Морозов послал Митю Кудряша из вагона на вокзал подать две телеграммы. Пока бежал через пути, Кудряш прочел, что одной депешей Морозов просит прислать из Москвы еще войска, а в другой, московскому прокурору Муравьеву, Морозов жаловался, что губернатор слаб, и просил, чтоб Муравьев приехал сам. На телеграфе Кудряшу дали на имя Морозова две депеши. Кудряш зашел в укромный уголок, отслюнил бумажку и расклеил телеграмму, прочел, — что из Владимира выехал в Орехово начальник губернского жандармского управления. Во второй депеше говорилось, что в Орехово отправлен из Москвы Донской казачий полк. Кудряш присвистнул, свернул, заклеил опять телеграмму, как была.
На угрюмом и злом, после губернаторского визита, лице Морозова заиграл веселым зайчик, когда он прочел принесенную Кудряшем депешу.
Пара в дышле вернулась, в санях приехал, важно развалясь, Гаранин. Они с хозяином о чем-то долго говорили, почти шептались, при чем старик отгонял Кудряша рукой, как надоедливую муху. Потом Морозов и Гаранин сразу встали. Гаранин подал хозяину шубу.
— Ты тут сиди смирно, пока я приду. Пить-есть всё есть? Не балуйся.
— Мне бы, Тимофей Саввич, сбегать на фабрику.
— Сиди, сиди. Фабрика стоит.
— Мне бы только в мальчью артель — товарищей повидать…
— Какие они тебе товарищи. Брось дурь — а то я из тебя её выбью. Забудь. Помни, кто ты и кто они.
Морозов взят вагонный ключ и, уходя с Гараниным, замкнул дверь вагона. Проводника в вагоне не было. Кудряш остался в нем один…
— Вот те и на: там бунтуют, а меня под арест, — сказал Кудряш, высунув вслед Морозову язык — погоди, Кощей Бессмертный, я тебе!..
Кудряш пробовал спать — не спится, петь — не поется. Смотрел из окна — скучно. Попробовал недопитое вино — не вкусно… Подергал все четыре двери — ни одна не поддается — все на запоре. Кудряш раскрыл чемодан Морозова и нашел там складную шляпу: она как блин, а нажмешь, — как пружина расправится и с паровозную трубу! Кудряш плюнул в шляпу, сложил её — и ему стало скучно совсем…
В окно вагона со стороны товарной платформы мягко стукнулся снежок, и Кудряш увидал на стекле прилипший комок.
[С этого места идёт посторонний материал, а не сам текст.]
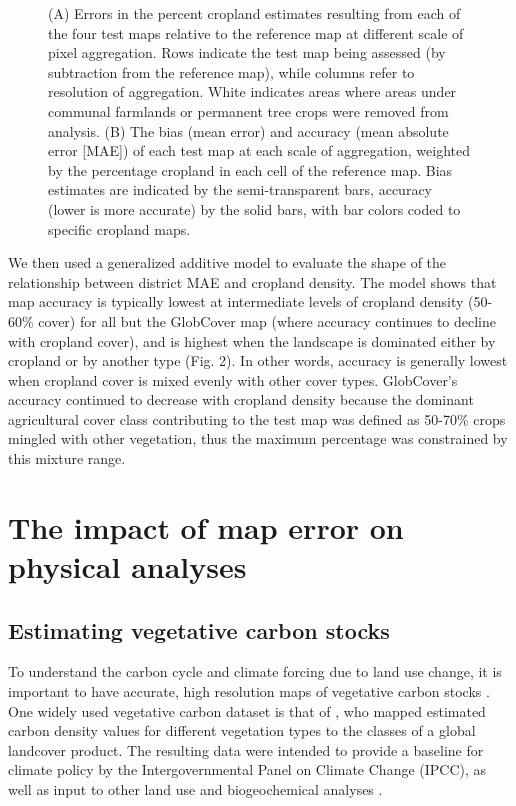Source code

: \documentclass{pnastwo2}
\begin{document}
\begin{article}
\begin{figure}[hb]
\vspace{-0.15 cm}
\caption{(A) Errors in the percent cropland estimates resulting from each of the four test maps relative to the reference map at different scale of pixel aggregation. Rows indicate the test map being assessed (by subtraction from the reference map), while columns refer to resolution of aggregation. White indicates areas where areas under communal farmlands or permanent tree crops were removed from analysis. (B) The bias (mean error) and accuracy (mean absolute error [MAE]) of each test map at each scale of aggregation, weighted by the percentage cropland in each cell of the reference map. Bias estimates are indicated by the semi-transparent bars, accuracy (lower is more accurate) by the solid bars, with bar colors coded to specific cropland maps.}
\label{afoto1}
\end{figure}

We then used a generalized additive model to evaluate the shape of the relationship between district MAE and cropland density. The model shows that map accuracy is typically lowest at intermediate levels of cropland density (50-60\% cover) for all but the GlobCover map (where accuracy continues to decline with cropland cover), and is highest when the landscape is dominated either by cropland or by another type (Fig. 2). In other words, accuracy is generally lowest when cropland cover is mixed evenly with other cover types. GlobCover's accuracy continued to decrease with cropland density because the dominant agricultural cover class contributing to the test map was defined as 50-70\% crops mingled with other vegetation, thus the maximum percentage was constrained by this mixture range.  

\section{The impact of map error on physical analyses}
\subsection{Estimating vegetative carbon stocks}
To understand the carbon cycle and climate forcing due to land use change, it is important to have accurate, high resolution maps of vegetative carbon stocks \cite[][]{searchinger_high_2015}. One widely used vegetative carbon dataset is that of \cite{ruesch_new_2008}, who mapped estimated carbon density values for different vegetation types to the classes of a global landcover product. The resulting data were intended to provide a baseline for climate policy by the Intergovernmental Panel on Climate Change (IPCC), as well as input to other land use and biogeochemical analyses \cite{ruesch_new_2008}. 


\end{article}
\end{document}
Кудряш выглянул и видит, что на платформе из-за вагона высунулись и спрятались головы — он сразу узнал Мордана и Приклея. Кудряш забарабанил в окно, но приятели вдруг куда-то юркнули. И Кудряш увидел, что по междупутью около вагона идет жандарм. Кудряш притаился. Шаги жандарма смолкли. Мордан и Приклей спрыгнули с платформы. У Приклея в руке — вагонный ключ; открывши дверь ключом, Приклей с Морданом юркнули в вагон. Приклей тихо прикрыл дверь и запер ей снова на ключ. Около вагона послышались шаги. Все трое мальчиков присели вдруг без уговора.
— Здорово, Кудряш! Это тебя что ли жандарм караулит. Ты что арестант что ли?
— Нет! Это, надо быть, Морозов велел вагон караулить.
Мальчики, сгибаясь, прошли в салон и сели там на полу…
— Куда хозяин поехал? — спросил Мордан…
— Да они все что-то тут шептались с Гараниным — он меня прогнал. Только то я и слыхал, что поехали они к Смирнову, туда всех хозяев соберут на фабрику — кто здесь, и хотят писать жалобу министру финансов.
— Ну, вот: мы жалобу и они жалобу… А еще что?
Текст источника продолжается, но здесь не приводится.